In August 2012, the Company redeemed $150 million, or 50%, of the principal amount of its $300 million 6 7/8% unsecured senior notes due 2014 at 100% of face value. This redemption resulted in a loss on early extinguishment of debt of approximately $2.3 million related to the write off of debt acquisition costs and notes discount. The indenture governing the remaining $150 million 6 7/8% senior notes outstanding requires semi-annual interest payments on June 1st and December 1st of each year through the maturity date of June 1, 2014. The indenture contains certain covenants that, among other things, limit the Company from incurring additional debt, repurchasing capital stock, paying dividends or making other distributions, incurring liens, selling assets or entering into certain mergers or acquisitions. As of December 31, 2012, the Company was in compliance with all such covenants.

The Company has outstanding $500 million of 6 3/8% unsecured senior notes due 2019. The indenture governing the 6 3/8% senior notes requires semi-annual interest payments on May 1st and November 1st of each year through the maturity date of May 1, 2019. The indenture contains certain covenants that, among other things, limit the Company from incurring additional debt, repurchasing capital stock, paying dividends or making other distributions, incurring liens, selling assets or entering into certain mergers or acquisitions. As of December 31, 2012, the Company was in compliance with all such covenants.

The Company also has outstanding $800 million of 7 1/8% unsecured senior notes due 2021. The indenture governing the 7 1/8% senior notes requires semi-annual interest payments on June 15th and December 15th of each year through the maturity date of December 15, 2021. The indenture contains certain covenants that, among other things, limit the Company from incurring additional debt, repurchasing capital stock, paying dividends or making other distributions, incurring liens, selling assets or entering into certain mergers or acquisitions. As of December 31, 2012, the Company was in compliance with all such covenants.

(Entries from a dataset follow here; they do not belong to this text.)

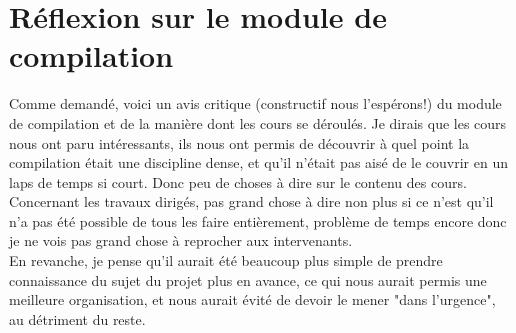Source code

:\section{Réflexion sur le module de compilation}

Comme demandé, voici un avis critique (constructif nous l'espérons!) du module de compilation et de la manière dont les cours se déroulés.
Je dirais que les cours nous ont paru intéressants, ils nous ont permis de découvrir à quel point la compilation était une discipline dense, et qu'il n'était pas aisé de le couvrir en un laps de temps si court. Donc peu de choses à dire sur le contenu des cours.\\
Concernant les travaux dirigés, pas grand chose à dire non plus si ce n'est qu'il n'a pas été possible de tous les faire entièrement, problème de temps encore donc je ne vois pas grand chose à reprocher aux intervenants.\\
En revanche, je pense qu'il aurait été beaucoup plus simple de prendre connaissance du sujet du projet plus en avance, ce qui nous aurait permis une meilleure organisation, et nous aurait évité de devoir le mener "dans l'urgence", au détriment du reste. 	
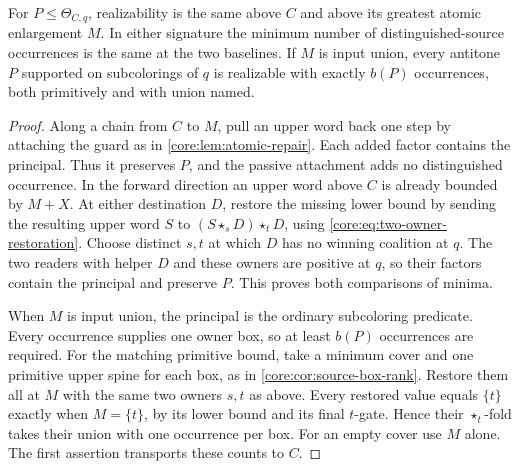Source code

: \begin{corollary}
\label{core:cor:principal-normalization-count}
For $P\leq\Theta_{C,q}$, realizability is the same above $C$ and
above its greatest atomic enlargement $M$. In either signature the
minimum number of distinguished-source occurrences is the same at
the two baselines. If $M$ is input union, every antitone $P$ supported
on subcolorings of $q$ is realizable with exactly $b(P)$ occurrences,
both primitively and with union named.
\end{corollary}
\begin{proof}
Along a chain from $C$ to $M$, pull an upper word back one step by
attaching the guard as in \cref{core:lem:atomic-repair}. Each added
factor contains the principal. Thus it preserves $P$, and the passive
attachment adds no distinguished occurrence. In the forward direction
an upper word above $C$ is already bounded by $M+X$.
At either destination $D$, restore the missing lower bound by sending
the resulting upper word $S$ to $(S\star_s D)\star_t D$, using
\eqref{core:eq:two-owner-restoration}. Choose distinct $s,t$ at which
$D$ has no winning coalition at $q$. The two readers with helper $D$
and these owners are positive at $q$, so their factors contain the
principal and preserve $P$. This proves both comparisons of minima.

When $M$ is input union, the principal is the ordinary subcoloring
predicate. Every occurrence supplies one owner box, so at least
$b(P)$ occurrences are required. For the matching primitive bound,
take a minimum cover and one primitive upper spine for each box,
as in \cref{core:cor:source-box-rank}. Restore them all at $M$
with the same two owners $s,t$ as above. Every restored value equals
$\{t\}$ exactly when $M=\{t\}$, by its lower bound and its final
$t$-gate. Hence their $\star_t$-fold takes their union with one
occurrence per box. For an empty cover use $M$ alone. The first
assertion transports these counts to $C$.
\end{proof}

In connection with the sale of the assets comprising the former Marine segment in March 2012, the Company repaid $12.5 million of U.S. Government guaranteed long-term financing (see note 4). The Company also paid approximately $4.0 million of make-whole premiums and wrote off approximately $0.7 million of unamortized loan costs as a result of this repayment. These expenses have been reported in discontinued operations, net of income tax in the consolidated statement of income.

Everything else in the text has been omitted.